§ **Exercise objective**: Pick out the lines below that include the string "types".

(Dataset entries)
__________
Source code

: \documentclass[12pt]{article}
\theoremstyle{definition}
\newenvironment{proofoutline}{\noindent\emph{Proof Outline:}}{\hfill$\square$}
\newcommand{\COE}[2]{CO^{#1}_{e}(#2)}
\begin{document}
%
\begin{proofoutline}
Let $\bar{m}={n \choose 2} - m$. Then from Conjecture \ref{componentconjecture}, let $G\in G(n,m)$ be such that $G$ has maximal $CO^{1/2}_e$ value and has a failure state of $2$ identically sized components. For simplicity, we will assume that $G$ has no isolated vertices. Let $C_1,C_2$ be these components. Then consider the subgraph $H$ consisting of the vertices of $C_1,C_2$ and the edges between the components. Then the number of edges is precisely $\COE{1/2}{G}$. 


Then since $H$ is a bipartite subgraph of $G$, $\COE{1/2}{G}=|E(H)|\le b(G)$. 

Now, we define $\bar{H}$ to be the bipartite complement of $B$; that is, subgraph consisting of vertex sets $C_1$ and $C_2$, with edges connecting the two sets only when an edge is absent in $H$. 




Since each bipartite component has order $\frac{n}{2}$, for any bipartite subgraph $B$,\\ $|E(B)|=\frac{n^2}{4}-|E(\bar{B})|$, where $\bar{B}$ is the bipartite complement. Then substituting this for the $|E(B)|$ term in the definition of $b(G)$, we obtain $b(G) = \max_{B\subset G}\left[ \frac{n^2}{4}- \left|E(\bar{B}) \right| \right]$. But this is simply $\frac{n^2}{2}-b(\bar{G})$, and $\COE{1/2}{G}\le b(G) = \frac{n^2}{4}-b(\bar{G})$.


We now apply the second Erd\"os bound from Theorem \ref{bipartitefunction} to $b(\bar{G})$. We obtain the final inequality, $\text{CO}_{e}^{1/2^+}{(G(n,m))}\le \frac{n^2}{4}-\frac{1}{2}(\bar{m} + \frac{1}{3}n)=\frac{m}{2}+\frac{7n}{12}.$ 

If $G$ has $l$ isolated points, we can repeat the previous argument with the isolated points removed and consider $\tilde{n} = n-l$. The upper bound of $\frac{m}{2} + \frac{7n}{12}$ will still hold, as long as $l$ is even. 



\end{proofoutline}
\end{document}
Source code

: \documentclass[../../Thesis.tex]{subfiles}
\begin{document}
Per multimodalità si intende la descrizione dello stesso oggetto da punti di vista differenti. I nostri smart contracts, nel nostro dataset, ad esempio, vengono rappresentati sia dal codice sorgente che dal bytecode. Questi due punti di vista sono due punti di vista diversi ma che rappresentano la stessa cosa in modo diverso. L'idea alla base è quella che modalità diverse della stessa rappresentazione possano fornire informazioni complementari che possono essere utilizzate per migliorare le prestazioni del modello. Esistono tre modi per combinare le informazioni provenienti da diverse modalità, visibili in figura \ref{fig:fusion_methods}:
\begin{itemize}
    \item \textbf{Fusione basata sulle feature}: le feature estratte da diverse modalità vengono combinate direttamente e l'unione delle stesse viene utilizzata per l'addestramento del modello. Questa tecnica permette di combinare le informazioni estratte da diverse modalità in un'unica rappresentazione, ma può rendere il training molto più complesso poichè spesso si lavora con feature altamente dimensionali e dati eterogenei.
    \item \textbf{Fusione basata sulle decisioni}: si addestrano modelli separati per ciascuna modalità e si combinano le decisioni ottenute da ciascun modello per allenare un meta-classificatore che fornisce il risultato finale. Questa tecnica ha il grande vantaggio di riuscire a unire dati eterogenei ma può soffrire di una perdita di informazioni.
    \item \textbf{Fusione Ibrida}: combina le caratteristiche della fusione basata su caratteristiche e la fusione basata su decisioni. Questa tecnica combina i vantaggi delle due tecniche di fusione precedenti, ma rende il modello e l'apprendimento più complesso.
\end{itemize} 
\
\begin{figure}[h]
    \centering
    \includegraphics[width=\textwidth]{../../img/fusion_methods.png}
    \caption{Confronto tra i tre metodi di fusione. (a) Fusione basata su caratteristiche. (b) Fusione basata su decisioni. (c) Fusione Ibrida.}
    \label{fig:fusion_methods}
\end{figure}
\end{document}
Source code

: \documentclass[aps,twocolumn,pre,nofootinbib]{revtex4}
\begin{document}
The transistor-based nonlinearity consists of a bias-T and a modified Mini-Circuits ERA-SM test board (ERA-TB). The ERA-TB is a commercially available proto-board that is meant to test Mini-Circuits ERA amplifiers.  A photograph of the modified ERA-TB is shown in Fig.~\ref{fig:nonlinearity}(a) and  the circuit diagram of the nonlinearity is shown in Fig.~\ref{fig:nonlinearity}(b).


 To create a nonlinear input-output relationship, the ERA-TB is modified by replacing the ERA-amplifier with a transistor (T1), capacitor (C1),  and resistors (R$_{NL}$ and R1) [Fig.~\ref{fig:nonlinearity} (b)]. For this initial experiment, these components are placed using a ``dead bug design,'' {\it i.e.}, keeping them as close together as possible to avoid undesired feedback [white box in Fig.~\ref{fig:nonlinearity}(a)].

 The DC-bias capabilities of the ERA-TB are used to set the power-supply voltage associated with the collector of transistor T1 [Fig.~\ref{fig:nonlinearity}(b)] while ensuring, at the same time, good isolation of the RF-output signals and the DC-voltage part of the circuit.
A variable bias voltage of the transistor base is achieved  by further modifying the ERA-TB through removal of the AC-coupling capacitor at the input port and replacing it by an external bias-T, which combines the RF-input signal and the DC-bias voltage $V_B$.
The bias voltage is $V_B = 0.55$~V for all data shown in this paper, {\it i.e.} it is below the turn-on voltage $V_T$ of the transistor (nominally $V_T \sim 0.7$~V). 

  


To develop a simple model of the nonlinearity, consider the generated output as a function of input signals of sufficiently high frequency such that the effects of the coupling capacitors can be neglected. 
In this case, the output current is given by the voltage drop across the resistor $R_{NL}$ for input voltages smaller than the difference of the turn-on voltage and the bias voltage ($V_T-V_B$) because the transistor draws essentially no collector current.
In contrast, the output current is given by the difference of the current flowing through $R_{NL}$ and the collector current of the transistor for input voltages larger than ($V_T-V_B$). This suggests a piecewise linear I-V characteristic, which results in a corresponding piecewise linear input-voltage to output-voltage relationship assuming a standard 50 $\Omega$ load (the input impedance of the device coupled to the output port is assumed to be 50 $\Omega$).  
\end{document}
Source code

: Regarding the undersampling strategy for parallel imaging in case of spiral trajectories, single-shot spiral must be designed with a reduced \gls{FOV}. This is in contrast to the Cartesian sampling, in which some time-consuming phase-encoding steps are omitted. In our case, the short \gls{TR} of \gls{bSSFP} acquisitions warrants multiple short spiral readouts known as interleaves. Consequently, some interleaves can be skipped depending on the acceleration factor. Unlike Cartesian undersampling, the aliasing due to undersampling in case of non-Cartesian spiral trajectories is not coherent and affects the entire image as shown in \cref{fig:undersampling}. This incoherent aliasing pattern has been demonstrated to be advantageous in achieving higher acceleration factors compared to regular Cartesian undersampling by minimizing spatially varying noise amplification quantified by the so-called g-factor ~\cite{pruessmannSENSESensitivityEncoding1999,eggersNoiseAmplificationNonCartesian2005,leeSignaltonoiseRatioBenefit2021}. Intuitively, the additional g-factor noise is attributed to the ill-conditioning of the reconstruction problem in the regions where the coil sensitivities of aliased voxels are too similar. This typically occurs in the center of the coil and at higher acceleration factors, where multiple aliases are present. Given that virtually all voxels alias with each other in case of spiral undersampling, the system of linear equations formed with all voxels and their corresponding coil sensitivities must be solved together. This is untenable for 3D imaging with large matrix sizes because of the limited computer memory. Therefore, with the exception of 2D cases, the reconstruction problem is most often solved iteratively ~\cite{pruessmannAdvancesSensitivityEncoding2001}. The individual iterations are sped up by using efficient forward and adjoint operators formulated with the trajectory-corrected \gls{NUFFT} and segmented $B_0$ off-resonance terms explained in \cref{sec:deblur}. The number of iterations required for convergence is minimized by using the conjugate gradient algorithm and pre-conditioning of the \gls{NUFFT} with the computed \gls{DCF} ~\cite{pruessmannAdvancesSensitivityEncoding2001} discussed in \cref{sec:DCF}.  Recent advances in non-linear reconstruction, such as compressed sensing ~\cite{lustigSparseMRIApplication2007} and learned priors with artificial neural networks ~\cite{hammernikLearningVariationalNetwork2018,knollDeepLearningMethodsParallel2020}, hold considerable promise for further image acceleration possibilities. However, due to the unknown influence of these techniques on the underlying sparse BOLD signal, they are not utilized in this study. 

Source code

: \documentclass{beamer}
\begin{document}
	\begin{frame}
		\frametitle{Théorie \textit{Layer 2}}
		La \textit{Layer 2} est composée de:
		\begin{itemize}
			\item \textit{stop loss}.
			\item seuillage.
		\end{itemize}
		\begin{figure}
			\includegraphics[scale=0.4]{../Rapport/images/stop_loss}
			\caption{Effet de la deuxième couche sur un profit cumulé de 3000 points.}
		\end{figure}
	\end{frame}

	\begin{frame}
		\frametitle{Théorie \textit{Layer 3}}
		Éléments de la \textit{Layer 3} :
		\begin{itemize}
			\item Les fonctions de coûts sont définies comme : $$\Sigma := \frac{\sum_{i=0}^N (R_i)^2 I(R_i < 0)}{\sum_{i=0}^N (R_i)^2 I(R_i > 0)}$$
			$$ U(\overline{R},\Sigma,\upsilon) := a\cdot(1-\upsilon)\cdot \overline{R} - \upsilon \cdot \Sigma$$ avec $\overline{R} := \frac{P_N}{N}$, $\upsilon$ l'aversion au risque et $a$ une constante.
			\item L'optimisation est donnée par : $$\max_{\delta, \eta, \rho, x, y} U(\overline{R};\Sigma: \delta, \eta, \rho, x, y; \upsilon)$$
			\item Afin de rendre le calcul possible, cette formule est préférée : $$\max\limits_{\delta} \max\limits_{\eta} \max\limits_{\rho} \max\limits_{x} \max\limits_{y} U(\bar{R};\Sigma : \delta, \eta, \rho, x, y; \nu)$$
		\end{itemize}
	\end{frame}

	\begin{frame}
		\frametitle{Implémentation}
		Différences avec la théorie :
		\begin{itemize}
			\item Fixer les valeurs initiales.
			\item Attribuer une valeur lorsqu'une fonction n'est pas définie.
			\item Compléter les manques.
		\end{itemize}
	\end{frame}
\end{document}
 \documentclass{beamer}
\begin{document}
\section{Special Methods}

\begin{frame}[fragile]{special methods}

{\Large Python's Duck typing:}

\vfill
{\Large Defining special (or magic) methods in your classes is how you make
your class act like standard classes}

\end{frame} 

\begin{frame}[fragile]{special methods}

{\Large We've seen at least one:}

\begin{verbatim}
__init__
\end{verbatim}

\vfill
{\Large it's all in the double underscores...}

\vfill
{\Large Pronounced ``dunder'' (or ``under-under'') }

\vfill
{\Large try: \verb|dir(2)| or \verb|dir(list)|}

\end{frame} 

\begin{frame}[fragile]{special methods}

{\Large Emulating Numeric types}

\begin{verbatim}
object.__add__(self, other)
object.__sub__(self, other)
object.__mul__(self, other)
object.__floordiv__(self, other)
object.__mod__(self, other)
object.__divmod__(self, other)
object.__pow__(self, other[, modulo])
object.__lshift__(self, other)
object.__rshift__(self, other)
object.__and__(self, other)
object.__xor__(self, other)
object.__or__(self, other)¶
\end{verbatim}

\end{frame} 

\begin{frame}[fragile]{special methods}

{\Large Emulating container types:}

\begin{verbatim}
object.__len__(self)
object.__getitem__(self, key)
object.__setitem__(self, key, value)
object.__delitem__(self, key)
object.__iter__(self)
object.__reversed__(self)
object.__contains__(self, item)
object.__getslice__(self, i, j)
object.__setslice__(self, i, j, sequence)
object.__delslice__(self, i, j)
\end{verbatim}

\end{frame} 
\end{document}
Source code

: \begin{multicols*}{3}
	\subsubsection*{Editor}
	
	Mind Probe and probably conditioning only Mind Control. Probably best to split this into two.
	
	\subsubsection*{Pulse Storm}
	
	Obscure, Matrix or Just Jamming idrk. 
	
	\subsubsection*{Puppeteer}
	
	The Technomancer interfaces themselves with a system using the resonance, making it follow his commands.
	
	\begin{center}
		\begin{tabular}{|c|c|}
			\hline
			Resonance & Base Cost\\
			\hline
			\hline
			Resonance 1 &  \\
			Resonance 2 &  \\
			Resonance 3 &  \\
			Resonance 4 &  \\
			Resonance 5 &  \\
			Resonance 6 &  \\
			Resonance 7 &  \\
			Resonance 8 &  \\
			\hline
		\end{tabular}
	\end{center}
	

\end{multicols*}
__________
§ **Problem solution**:
{\Large Emulating Numeric types}
{\Large Emulating container types:}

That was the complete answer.